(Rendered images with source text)
- - - - - - -

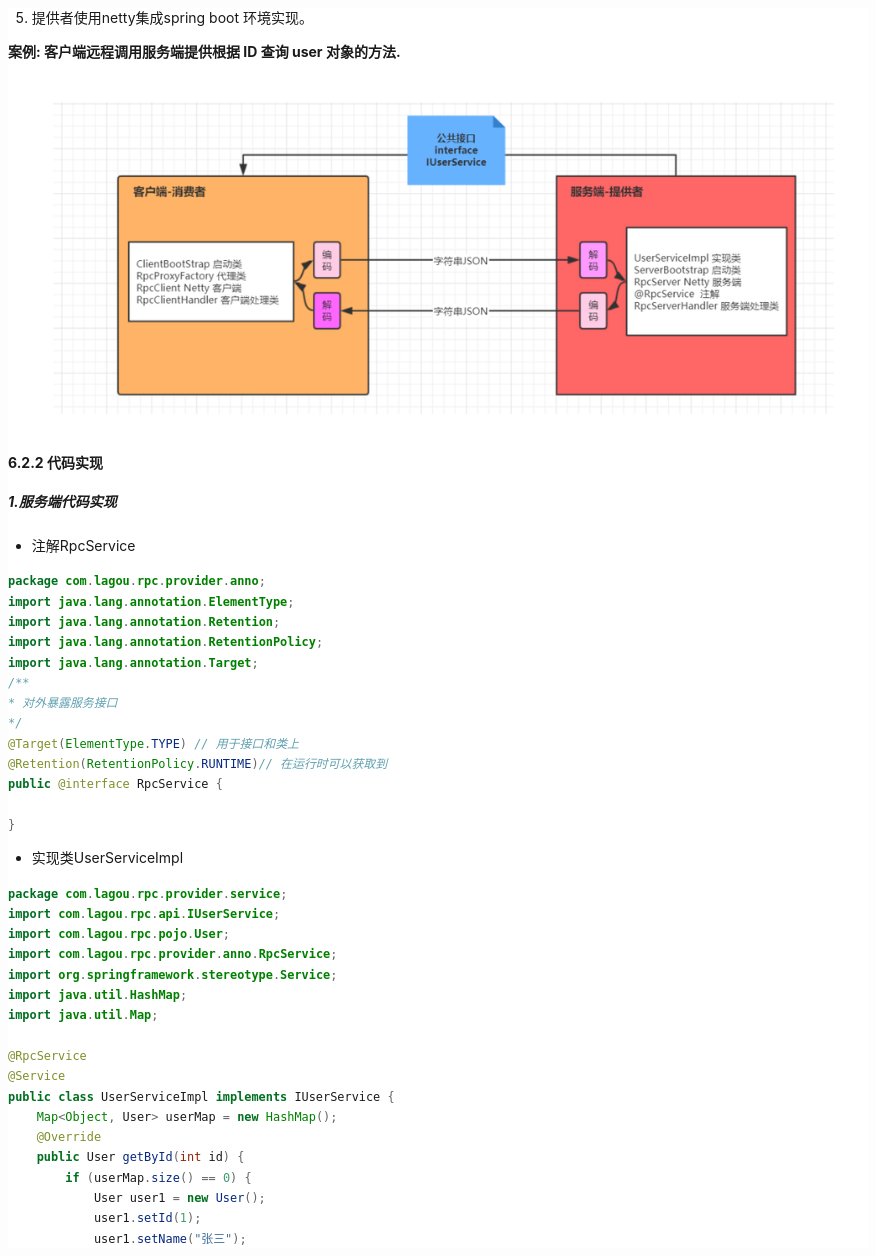 5. 提供者使用netty集成spring boot 环境实现。 

**案例: 客户端远程调用服务端提供根据 ID 查询 user 对象的方法.** 

![1700358412785](.\assets\1700358412785.png)

#### **6.2.2** **代码实现** 

##### 1.服务端代码实现  

- 注解RpcService

```java
package com.lagou.rpc.provider.anno;
import java.lang.annotation.ElementType;
import java.lang.annotation.Retention;
import java.lang.annotation.RetentionPolicy;
import java.lang.annotation.Target;
/**
* 对外暴露服务接口
*/
@Target(ElementType.TYPE) // 用于接口和类上
@Retention(RetentionPolicy.RUNTIME)// 在运行时可以获取到
public @interface RpcService {
    
}
```

- 实现类UserServiceImpl

```java
package com.lagou.rpc.provider.service;
import com.lagou.rpc.api.IUserService;
import com.lagou.rpc.pojo.User;
import com.lagou.rpc.provider.anno.RpcService;
import org.springframework.stereotype.Service;
import java.util.HashMap;
import java.util.Map;

@RpcService
@Service
public class UserServiceImpl implements IUserService {
    Map<Object, User> userMap = new HashMap();
    @Override
    public User getById(int id) {
        if (userMap.size() == 0) {
            User user1 = new User();
            user1.setId(1);
            user1.setName("张三");
```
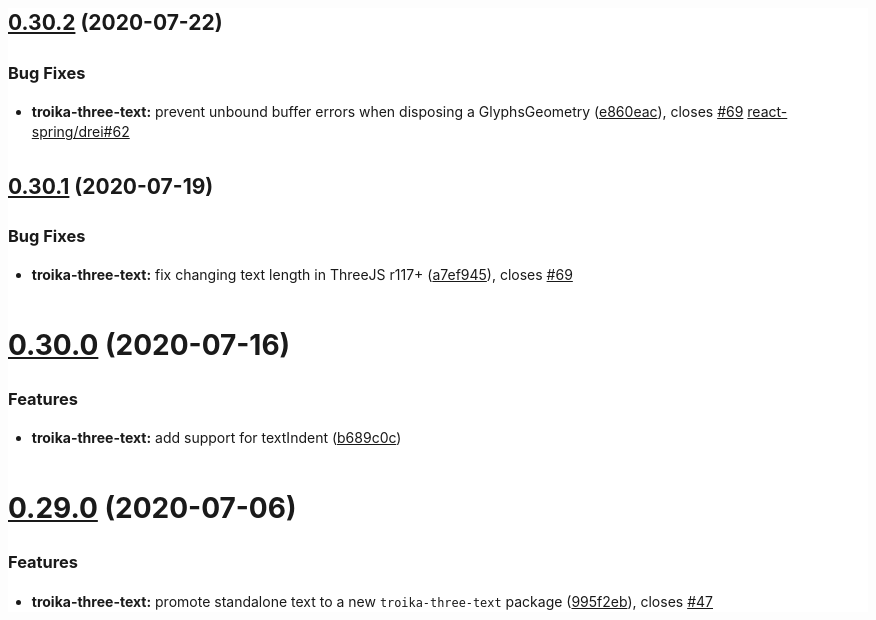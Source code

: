

## [0.30.2](https://github.com/protectwise/troika/compare/v0.30.1...v0.30.2) (2020-07-22)


### Bug Fixes

* **troika-three-text:** prevent unbound buffer errors when disposing a GlyphsGeometry ([e860eac](https://github.com/protectwise/troika/commit/e860eacd04404a328cc758af9103f5d2f55201ba)), closes [#69](https://github.com/protectwise/troika/issues/69) [react-spring/drei#62](https://github.com/react-spring/drei/issues/62)





## [0.30.1](https://github.com/protectwise/troika/compare/v0.30.0...v0.30.1) (2020-07-19)


### Bug Fixes

* **troika-three-text:** fix changing text length in ThreeJS r117+ ([a7ef945](https://github.com/protectwise/troika/commit/a7ef945119649b4c3b451783000dd5c40ad3f3ba)), closes [#69](https://github.com/protectwise/troika/issues/69)





# [0.30.0](https://github.com/protectwise/troika/compare/v0.29.0...v0.30.0) (2020-07-16)


### Features

* **troika-three-text:** add support for textIndent ([b689c0c](https://github.com/protectwise/troika/commit/b689c0c1b1d9de437eeea9390cfcf9be6c10eae9))





# [0.29.0](https://github.com/protectwise/troika/compare/v0.28.1...v0.29.0) (2020-07-06)


### Features

* **troika-three-text:** promote standalone text to a new `troika-three-text` package ([995f2eb](https://github.com/protectwise/troika/commit/995f2eb7202789a83671878209c65d240082ade7)), closes [#47](https://github.com/protectwise/troika/issues/47)
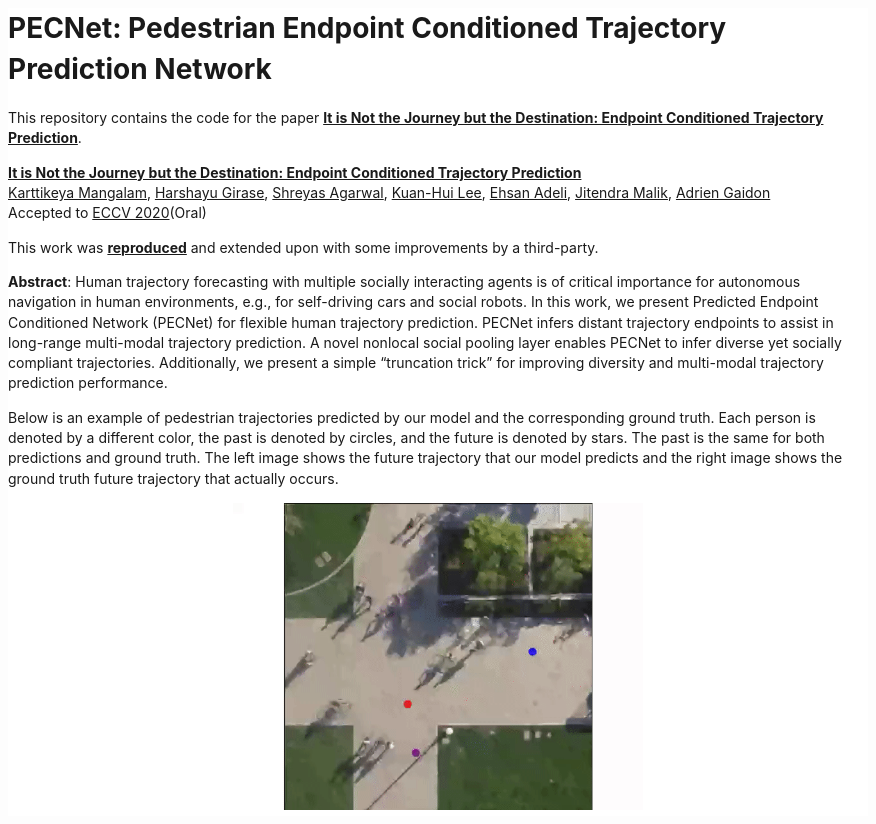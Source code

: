 # PECNet: Pedestrian Endpoint Conditioned Trajectory Prediction Network

This repository contains the code for the paper **[It is Not the Journey but the Destination: Endpoint Conditioned Trajectory Prediction](https://karttikeya.github.io/publication/htf/)**. 

**<a href="https://arxiv.org/abs/2004.02025">It is Not the Journey but the Destination: Endpoint Conditioned Trajectory Prediction</a>**
<br>
<a href="https://karttikeya.github.io/">Karttikeya Mangalam</a>,
<a href="https://www.linkedin.com/in/harshayu-girase-764b06153/">Harshayu Girase</a>,
<a href="https://www.linkedin.com/in/shreyas-agarwal-086267146/">Shreyas Agarwal</a>,
<a href="https://www.linkedin.com/in/kuan-hui-lee-23730370/">Kuan-Hui Lee</a>,
<a href="https://web.stanford.edu/~eadeli/">Ehsan Adeli</a>,
<a href="https://people.eecs.berkeley.edu/~malik/">Jitendra Malik</a>,
<a href="https://www.linkedin.com/in/adrien-gaidon-63ab2358/">Adrien Gaidon</a>
<br>
Accepted to [ECCV 2020](https://eccv2020.eu/)(Oral)

This work was [**reproduced**](https://openreview.net/pdf?id=5M4oJ5b6Dc_) and extended upon with some improvements by a third-party. 


**Abstract**: Human trajectory forecasting with multiple socially interacting agents is of critical importance for autonomous navigation in human
environments, e.g., for self-driving cars and social robots. In this work, we present Predicted Endpoint Conditioned Network (PECNet) for flexible
human trajectory prediction. PECNet infers distant trajectory endpoints to assist in long-range multi-modal trajectory prediction. A novel nonlocal social pooling layer enables PECNet to infer diverse yet socially compliant trajectories. Additionally, we present a simple “truncation trick” for improving diversity and multi-modal trajectory prediction performance. 

Below is an example of pedestrian trajectories predicted by our model and the corresponding ground truth. Each person is denoted by a different color, the past is denoted by circles, and the future is denoted by stars. The past is the same for both predictions and ground truth. The left image shows the future trajectory that our model predicts and the right image shows the ground truth future trajectory that actually occurs.
<div align='center'>
<img src="images/predicted.gif" style="display: inline; border-width: 0px;" width=410px></img>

- - - - - - -

** Assignment **
The lines above starting at the one that holds "##### 1.服务端代码实现" and ending at the one that holds "fix changing text" are to be written out exactly, ends included, and no pictures are to be copied.

** Task result **
##### 1.服务端代码实现  

- 注解RpcService

```java
package com.lagou.rpc.provider.anno;
import java.lang.annotation.ElementType;
import java.lang.annotation.Retention;
import java.lang.annotation.RetentionPolicy;
import java.lang.annotation.Target;
/**
* 对外暴露服务接口
*/
@Target(ElementType.TYPE) // 用于接口和类上
@Retention(RetentionPolicy.RUNTIME)// 在运行时可以获取到
public @interface RpcService {
    
}
```

- 实现类UserServiceImpl

```java
package com.lagou.rpc.provider.service;
import com.lagou.rpc.api.IUserService;
import com.lagou.rpc.pojo.User;
import com.lagou.rpc.provider.anno.RpcService;
import org.springframework.stereotype.Service;
import java.util.HashMap;
import java.util.Map;

@RpcService
@Service
public class UserServiceImpl implements IUserService {
    Map<Object, User> userMap = new HashMap();
    @Override
    public User getById(int id) {
        if (userMap.size() == 0) {
            User user1 = new User();
            user1.setId(1);
            user1.setName("张三");
```
Source code

:

## [0.30.2](https://github.com/protectwise/troika/compare/v0.30.1...v0.30.2) (2020-07-22)


### Bug Fixes

* **troika-three-text:** prevent unbound buffer errors when disposing a GlyphsGeometry ([e860eac](https://github.com/protectwise/troika/commit/e860eacd04404a328cc758af9103f5d2f55201ba)), closes [#69](https://github.com/protectwise/troika/issues/69) [react-spring/drei#62](https://github.com/react-spring/drei/issues/62)





## [0.30.1](https://github.com/protectwise/troika/compare/v0.30.0...v0.30.1) (2020-07-19)


### Bug Fixes

* **troika-three-text:** fix changing text length in ThreeJS r117+ ([a7ef945](https://github.com/protectwise/troika/commit/a7ef945119649b4c3b451783000dd5c40ad3f3ba)), closes [#69](https://github.com/protectwise/troika/issues/69)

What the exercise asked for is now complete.